[Records excerpted from a collection]
----------------------------------------
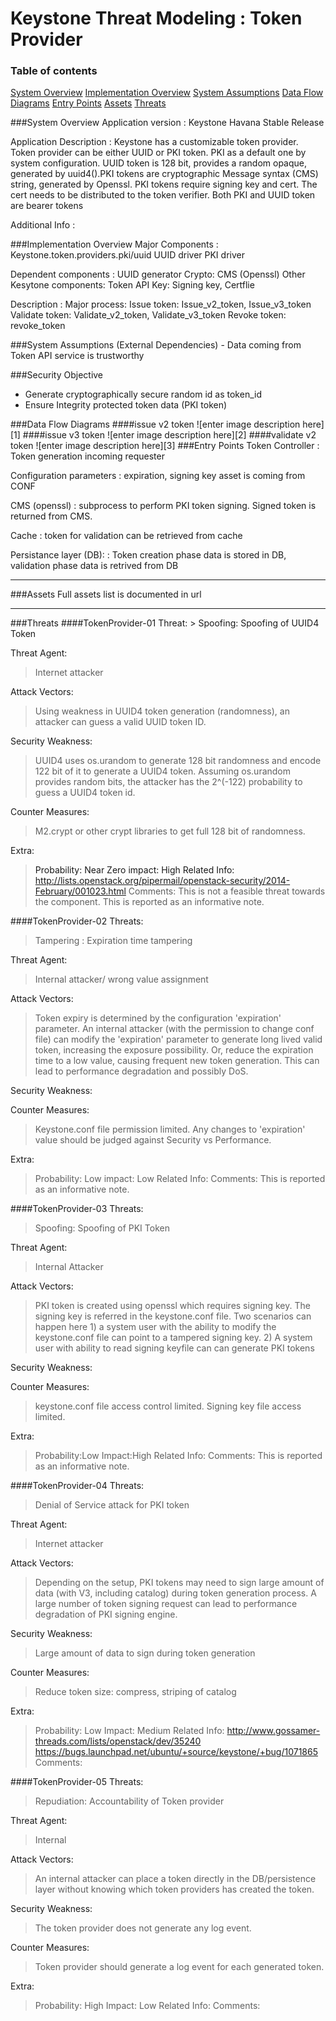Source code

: Keystone Threat Modeling : Token Provider
=========================================
### Table of contents
[System Overview](#system)
[Implementation Overview](#implementation)
[System Assumptions](#assumption)
[Data Flow Diagrams](#dfd)
[Entry Points](#entry)
[Assets](#asset)
[Threats](#threats)

<a name="system"/>
###System Overview
Application version
:   Keystone Havana Stable Release
   
Application Description
:   Keystone has a customizable token provider. Token provider can be either UUID or PKI token. PKI as a default one by system configuration. UUID token is 128 bit, provides a random opaque, generated by uuid4().PKI tokens are cryptographic Message syntax (CMS) string, generated by Openssl. PKI tokens require signing key and cert. The cert needs to be distributed to the token verifier. Both PKI and UUID token are bearer tokens

Additional Info
:  

<a name="implementation"/>
###Implementation Overview
Major Components
:   Keystone.token.providers.pki/uuid
    UUID driver
    PKI driver
    
Dependent components
:  UUID generator
Crypto: CMS (Openssl)
Other Kesytone  components: Token API 
Key: Signing key, Certflie

Description
: Major process:
  Issue token:  Issue_v2_token, Issue_v3_token
  Validate token: Validate_v2_token, Validate_v3_token
  Revoke token: revoke_token 

<a name="assumption"/>
###System Assumptions (External Dependencies)
 -  Data coming from Token API service is trustworthy
   
###Security Objective
 - Generate cryptographically secure random id as token_id
 - Ensure Integrity protected token data (PKI token)

<a name="dfd"/>
###Data Flow Diagrams 
####issue v2 token 
![enter image description here][1]
####issue v3 token
![enter image description here][2]
####validate v2 token
 ![enter image description here][3]

<a name="entry"/>
###Entry Points
Token Controller
: Token generation incoming requester

Configuration parameters
: expiration, signing key asset is coming from CONF

CMS (openssl)
:  subprocess to perform PKI token signing. Signed token is returned from CMS.

Cache
:  token for validation can be retrieved from cache

Persistance layer (DB):
:  Token creation phase data is stored in DB, validation phase data 
   is retrived from DB

----------
<a name="asset"/>
###Assets
Full assets list is documented in url

----------
<a name="threats"/>
###Threats
####TokenProvider-01
Threat: 
> Spoofing: Spoofing of UUID4 Token

Threat Agent:
>  Internet attacker

Attack Vectors:
> Using weakness in UUID4 token generation (randomness), an attacker can guess a valid UUID token ID.

Security Weakness:
>  UUID4 uses os.urandom to generate 128 bit randomness and encode 122 bit of it to generate a UUID4 token. Assuming os.urandom provides random bits, the attacker has
the 2^(-122) probability to guess a UUID4 token id. 

Counter Measures:
> M2.crypt or other crypt libraries to get full 128 bit of randomness. 

Extra:
> Probability: Near Zero
  impact: High
  Related Info:
  http://lists.openstack.org/pipermail/openstack-security/2014-February/001023.html
  Comments: This is not a feasible threat towards the component. This is reported as an informative note.


####TokenProvider-02
Threats:
> Tampering : Expiration time tampering

Threat Agent:
> Internal attacker/ wrong value assignment

Attack Vectors:
> Token expiry is determined by the configuration 'expiration' parameter. An internal attacker (with the permission to change conf file) can modify the 'expiration' parameter to generate long lived valid token, increasing the exposure possibility. Or, reduce the expiration
time to a low value, causing frequent new token generation. This can lead to performance degradation and possibly DoS.  

Security Weakness:
> 

Counter Measures:
> Keystone.conf file permission limited.
Any changes to 'expiration' value should be judged against Security vs Performance. 
  

Extra:
> Probability: Low
  impact: Low
  Related Info: 
  Comments: This is reported as an informative note.
  
####TokenProvider-03
Threats:
> Spoofing: Spoofing of PKI Token

Threat Agent:
> Internal Attacker

Attack Vectors:
> PKI token is created using openssl which requires signing key. The signing key
is referred in the keystone.conf file. Two scenarios can happen here 1) a system user with the ability to modify the keystone.conf file can point to a tampered signing key. 2) A system user with ability to read signing keyfile can can generate PKI tokens 

Security Weakness:
> 

Counter Measures:
> keystone.conf file access control limited.
  Signing key file access limited.

Extra:
>  Probability:Low
   Impact:High
   Related Info:
   Comments: This is reported as an informative note.
   
####TokenProvider-04
Threats: 
> Denial of Service attack for PKI token

Threat Agent:
> Internet attacker

Attack Vectors:
> Depending on the setup, PKI tokens may need to sign large amount of data (with V3, including catalog) during token generation process. A large number of token signing request can lead to performance degradation of PKI signing engine. 

Security Weakness:
> Large amount of data to sign during token generation 

Counter Measures:
> Reduce token size: compress, striping of catalog

Extra:
>  Probability: Low
   Impact: Medium
   Related Info: http://www.gossamer-threads.com/lists/openstack/dev/35240
   https://bugs.launchpad.net/ubuntu/+source/keystone/+bug/1071865
   Comments:
   
####TokenProvider-05
Threats:
> Repudiation: Accountability of Token provider

Threat Agent:
> Internal

Attack Vectors:
> An internal attacker can place a token directly in the DB/persistence layer without knowing which token providers has created the token. 

Security Weakness:
> The token provider does not generate any log event. 

Counter Measures:
> Token provider should generate a log event for each generated token.

Extra:
>  Probability: High
   Impact: Low
   Related Info:
   Comments:
   


  [1]: images/DFD_Token_provider_issue_v2_token.png
  [2]: images/DFD_Token_provider_issue_v3_token.png
  [3]: images/DFD_Token_provider_validate_v2_token.png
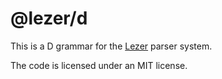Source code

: # @lezer/d

This is a D grammar for the
[Lezer](https://lezer.codemirror.net/) parser system.

The code is licensed under an MIT license.
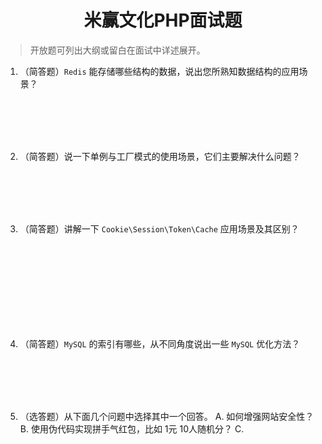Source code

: <center><h1>米赢文化PHP面试题</h1></center>

> 开放题可列出大纲或留白在面试中详述展开。

1. （简答题）`Redis` 能存储哪些结构的数据，说出您所熟知数据结构的应用场景？
<br />
<br />
<br />
<br />

2. （简答题）说一下单例与工厂模式的使用场景，它们主要解决什么问题？
<br />
<br />
<br />
<br />

3. （简答题）讲解一下 `Cookie\Session\Token\Cache` 应用场景及其区别？
<br />
<br />
<br />
<br />
<br />
<br />
<br />
<br />

4. （简答题）`MySQL` 的索引有哪些，从不同角度说出一些 `MySQL` 优化方法？
<br />
<br />
<br />
<br />



5. （选答题）从下面几个问题中选择其中一个回答。
A. 如何增强网站安全性？
B. 使用伪代码实现拼手气红包，比如 1元 10人随机分？
C. 
<br />
<br />
<br />
<br />

<!--stackedit_data:
eyJoaXN0b3J5IjpbLTE5NDEwMTA5MTQsMTQ4MzY3MTE1NywtND
I4NzA0MzgzLDE0OTQ0Nzc3NTQsLTIxMjA0MzEwNTksLTExOTM0
NjQ0ODEsMTY2NTM2NzkxMCwtMTYzMDgwOTk2LC05MzM5NzUxMV
19
-->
----------------------------------------
WHAT NEEDS TO BE DONE:
If pictures appear in the data, omit them and copy all other parts exactly.

EXERCISE OUTPUT:
Source code

: Keystone Threat Modeling : Token Provider
=========================================
### Table of contents
[System Overview](#system)
[Implementation Overview](#implementation)
[System Assumptions](#assumption)
[Data Flow Diagrams](#dfd)
[Entry Points](#entry)
[Assets](#asset)
[Threats](#threats)

<a name="system"/>
###System Overview
Application version
:   Keystone Havana Stable Release
   
Application Description
:   Keystone has a customizable token provider. Token provider can be either UUID or PKI token. PKI as a default one by system configuration. UUID token is 128 bit, provides a random opaque, generated by uuid4().PKI tokens are cryptographic Message syntax (CMS) string, generated by Openssl. PKI tokens require signing key and cert. The cert needs to be distributed to the token verifier. Both PKI and UUID token are bearer tokens

Additional Info
:  

<a name="implementation"/>
###Implementation Overview
Major Components
:   Keystone.token.providers.pki/uuid
    UUID driver
    PKI driver
    
Dependent components
:  UUID generator
Crypto: CMS (Openssl)
Other Kesytone  components: Token API 
Key: Signing key, Certflie

Description
: Major process:
  Issue token:  Issue_v2_token, Issue_v3_token
  Validate token: Validate_v2_token, Validate_v3_token
  Revoke token: revoke_token 

<a name="assumption"/>
###System Assumptions (External Dependencies)
 -  Data coming from Token API service is trustworthy
   
###Security Objective
 - Generate cryptographically secure random id as token_id
 - Ensure Integrity protected token data (PKI token)

<a name="dfd"/>
###Data Flow Diagrams 
####issue v2 token 
![enter image description here][1]
####issue v3 token
![enter image description here][2]
####validate v2 token
 ![enter image description here][3]

<a name="entry"/>
###Entry Points
Token Controller
: Token generation incoming requester

Configuration parameters
: expiration, signing key asset is coming from CONF

CMS (openssl)
:  subprocess to perform PKI token signing. Signed token is returned from CMS.

Cache
:  token for validation can be retrieved from cache

Persistance layer (DB):
:  Token creation phase data is stored in DB, validation phase data 
   is retrived from DB

----------
<a name="asset"/>
###Assets
Full assets list is documented in url

----------
<a name="threats"/>
###Threats
####TokenProvider-01
Threat: 
> Spoofing: Spoofing of UUID4 Token

Threat Agent:
>  Internet attacker

Attack Vectors:
> Using weakness in UUID4 token generation (randomness), an attacker can guess a valid UUID token ID.

Security Weakness:
>  UUID4 uses os.urandom to generate 128 bit randomness and encode 122 bit of it to generate a UUID4 token. Assuming os.urandom provides random bits, the attacker has
the 2^(-122) probability to guess a UUID4 token id. 

Counter Measures:
> M2.crypt or other crypt libraries to get full 128 bit of randomness. 

Extra:
> Probability: Near Zero
  impact: High
  Related Info:
  http://lists.openstack.org/pipermail/openstack-security/2014-February/001023.html
  Comments: This is not a feasible threat towards the component. This is reported as an informative note.


####TokenProvider-02
Threats:
> Tampering : Expiration time tampering

Threat Agent:
> Internal attacker/ wrong value assignment

Attack Vectors:
> Token expiry is determined by the configuration 'expiration' parameter. An internal attacker (with the permission to change conf file) can modify the 'expiration' parameter to generate long lived valid token, increasing the exposure possibility. Or, reduce the expiration
time to a low value, causing frequent new token generation. This can lead to performance degradation and possibly DoS.  

Security Weakness:
> 

Counter Measures:
> Keystone.conf file permission limited.
Any changes to 'expiration' value should be judged against Security vs Performance. 
  

Extra:
> Probability: Low
  impact: Low
  Related Info: 
  Comments: This is reported as an informative note.
  
####TokenProvider-03
Threats:
> Spoofing: Spoofing of PKI Token

Threat Agent:
> Internal Attacker

Attack Vectors:
> PKI token is created using openssl which requires signing key. The signing key
is referred in the keystone.conf file. Two scenarios can happen here 1) a system user with the ability to modify the keystone.conf file can point to a tampered signing key. 2) A system user with ability to read signing keyfile can can generate PKI tokens 

Security Weakness:
> 

Counter Measures:
> keystone.conf file access control limited.
  Signing key file access limited.

Extra:
>  Probability:Low
   Impact:High
   Related Info:
   Comments: This is reported as an informative note.
   
####TokenProvider-04
Threats: 
> Denial of Service attack for PKI token

Threat Agent:
> Internet attacker

Attack Vectors:
> Depending on the setup, PKI tokens may need to sign large amount of data (with V3, including catalog) during token generation process. A large number of token signing request can lead to performance degradation of PKI signing engine. 

Security Weakness:
> Large amount of data to sign during token generation 

Counter Measures:
> Reduce token size: compress, striping of catalog

Extra:
>  Probability: Low
   Impact: Medium
   Related Info: http://www.gossamer-threads.com/lists/openstack/dev/35240
   https://bugs.launchpad.net/ubuntu/+source/keystone/+bug/1071865
   Comments:
   
####TokenProvider-05
Threats:
> Repudiation: Accountability of Token provider

Threat Agent:
> Internal

Attack Vectors:
> An internal attacker can place a token directly in the DB/persistence layer without knowing which token providers has created the token. 

Security Weakness:
> The token provider does not generate any log event. 

Counter Measures:
> Token provider should generate a log event for each generated token.

Extra:
>  Probability: High
   Impact: Low
   Related Info:
   Comments:
   


  [1]: images/DFD_Token_provider_issue_v2_token.png
  [2]: images/DFD_Token_provider_issue_v3_token.png
  [3]: images/DFD_Token_provider_validate_v2_token.png
Source code

: # @lezer/d

This is a D grammar for the
[Lezer](https://lezer.codemirror.net/) parser system.

The code is licensed under an MIT license.
Source code

: <center><h1>米赢文化PHP面试题</h1></center>

> 开放题可列出大纲或留白在面试中详述展开。

1. （简答题）`Redis` 能存储哪些结构的数据，说出您所熟知数据结构的应用场景？
<br />
<br />
<br />
<br />

2. （简答题）说一下单例与工厂模式的使用场景，它们主要解决什么问题？
<br />
<br />
<br />
<br />

3. （简答题）讲解一下 `Cookie\Session\Token\Cache` 应用场景及其区别？
<br />
<br />
<br />
<br />
<br />
<br />
<br />
<br />

4. （简答题）`MySQL` 的索引有哪些，从不同角度说出一些 `MySQL` 优化方法？
<br />
<br />
<br />
<br />



5. （选答题）从下面几个问题中选择其中一个回答。
A. 如何增强网站安全性？
B. 使用伪代码实现拼手气红包，比如 1元 10人随机分？
C. 
<br />
<br />
<br />
<br />

<!--stackedit_data:
eyJoaXN0b3J5IjpbLTE5NDEwMTA5MTQsMTQ4MzY3MTE1NywtND
I4NzA0MzgzLDE0OTQ0Nzc3NTQsLTIxMjA0MzEwNTksLTExOTM0
NjQ0ODEsMTY2NTM2NzkxMCwtMTYzMDgwOTk2LC05MzM5NzUxMV
19
-->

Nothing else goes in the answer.